The Anti-Boomer Case for Obama
In case you missed it, Andrew Sullivan’s cover story for the latest Atlantic is now available online. The header and title sums it up pretty well.
Is Iraq Vietnam? Who really won in 2000? Which side are you on in the culture wars? These questions have divided the Baby Boomers and distorted our politics. One candidate could transcend them.
Goodbye to All That
Alternatively referred to as “An Inconvenient Truce”.
Andrew makes an interesting, and I don’t think wrong, case that what Barack Obama really represents is a shift away from the Boomer politics that have defined American political discourse for the last four decades and continues to be the battleground on which almost every hotbutton issue is played out upon.

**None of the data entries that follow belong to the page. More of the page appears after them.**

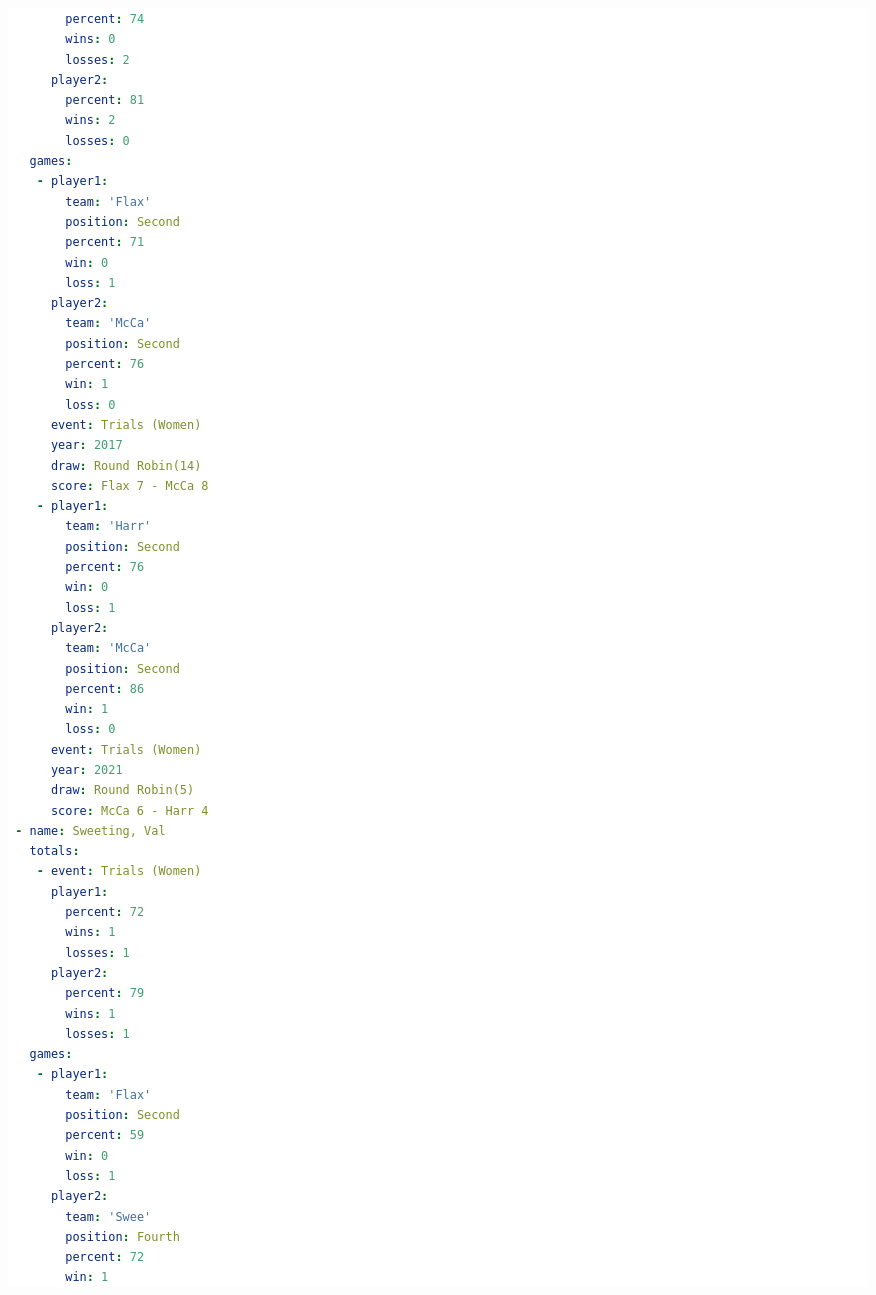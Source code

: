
 ```yaml
        percent: 74
        wins: 0
        losses: 2
      player2:
        percent: 81
        wins: 2
        losses: 0
   games:
    - player1:
        team: 'Flax'
        position: Second
        percent: 71
        win: 0
        loss: 1
      player2:
        team: 'McCa'
        position: Second
        percent: 76
        win: 1
        loss: 0
      event: Trials (Women)
      year: 2017
      draw: Round Robin(14)
      score: Flax 7 - McCa 8
    - player1:
        team: 'Harr'
        position: Second
        percent: 76
        win: 0
        loss: 1
      player2:
        team: 'McCa'
        position: Second
        percent: 86
        win: 1
        loss: 0
      event: Trials (Women)
      year: 2021
      draw: Round Robin(5)
      score: McCa 6 - Harr 4
 - name: Sweeting, Val
   totals:
    - event: Trials (Women)
      player1:
        percent: 72
        wins: 1
        losses: 1
      player2:
        percent: 79
        wins: 1
        losses: 1
   games:
    - player1:
        team: 'Flax'
        position: Second
        percent: 59
        win: 0
        loss: 1
      player2:
        team: 'Swee'
        position: Fourth
        percent: 72
        win: 1
```
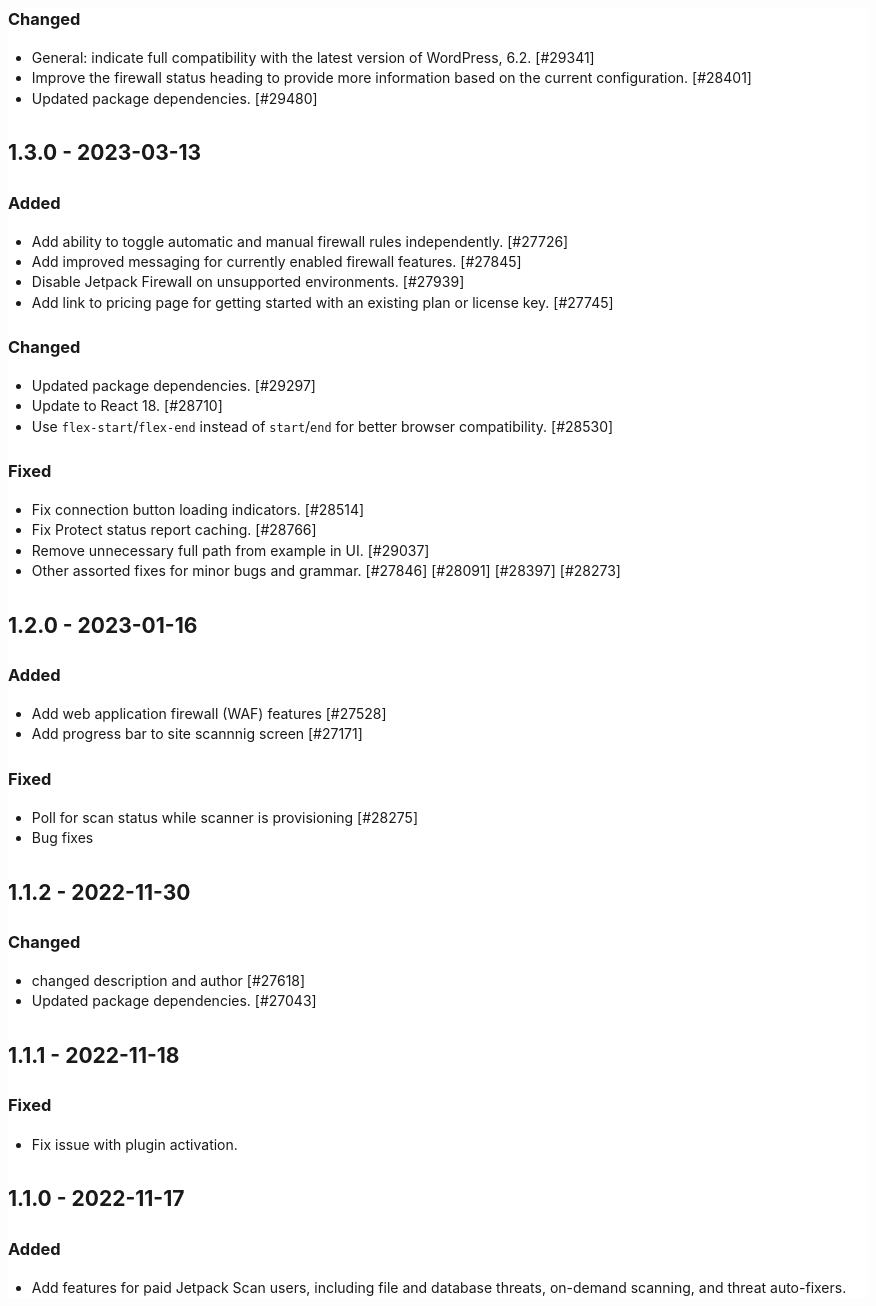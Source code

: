 ### Changed
- General: indicate full compatibility with the latest version of WordPress, 6.2. [#29341]
- Improve the firewall status heading to provide more information based on the current configuration. [#28401]
- Updated package dependencies. [#29480]

## 1.3.0 - 2023-03-13
### Added
- Add ability to toggle automatic and manual firewall rules independently. [#27726]
- Add improved messaging for currently enabled firewall features. [#27845]
- Disable Jetpack Firewall on unsupported environments. [#27939]
- Add link to pricing page for getting started with an existing plan or license key. [#27745]

### Changed
- Updated package dependencies. [#29297]
- Update to React 18. [#28710]
- Use `flex-start`/`flex-end` instead of `start`/`end` for better browser compatibility. [#28530]

### Fixed
- Fix connection button loading indicators. [#28514]
- Fix Protect status report caching. [#28766]
- Remove unnecessary full path from example in UI. [#29037]
- Other assorted fixes for minor bugs and grammar. [#27846] [#28091] [#28397] [#28273]

## 1.2.0 - 2023-01-16
### Added
- Add web application firewall (WAF) features [#27528]
- Add progress bar to site scannnig screen [#27171]

### Fixed
- Poll for scan status while scanner is provisioning [#28275]
- Bug fixes

## 1.1.2 - 2022-11-30
### Changed
- changed description and author [#27618]
- Updated package dependencies. [#27043]

## 1.1.1 - 2022-11-18
### Fixed
- Fix issue with plugin activation.

## 1.1.0 - 2022-11-17
### Added
- Add features for paid Jetpack Scan users, including file and database threats, on-demand scanning, and threat auto-fixers.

That we’re all stuck in the collective unconscious of the Boomers, and have all been continually sucked into that psychological milieu, rehashing the same tired arguments and tired polarizations that have held us hostage for the last forty years and that have thoroughly coopted the national discourse and arrested the national political conversation. It’s a case that Obama himself makes quite often, and Sully’s point is that Barack represents the first real opportunity America’s had to begin putting that to bed. What’s more, Sully and Obama are the first people to really begin framing the current state of American politics in this way, which strikes me as pretty compelling and inspired.
As a conservative pretty friendly to Obama’s candidacy (I think I’d vote for him in the general against any of the Republicans currently running, save Dr. Paul), I’d say the article is worth a look.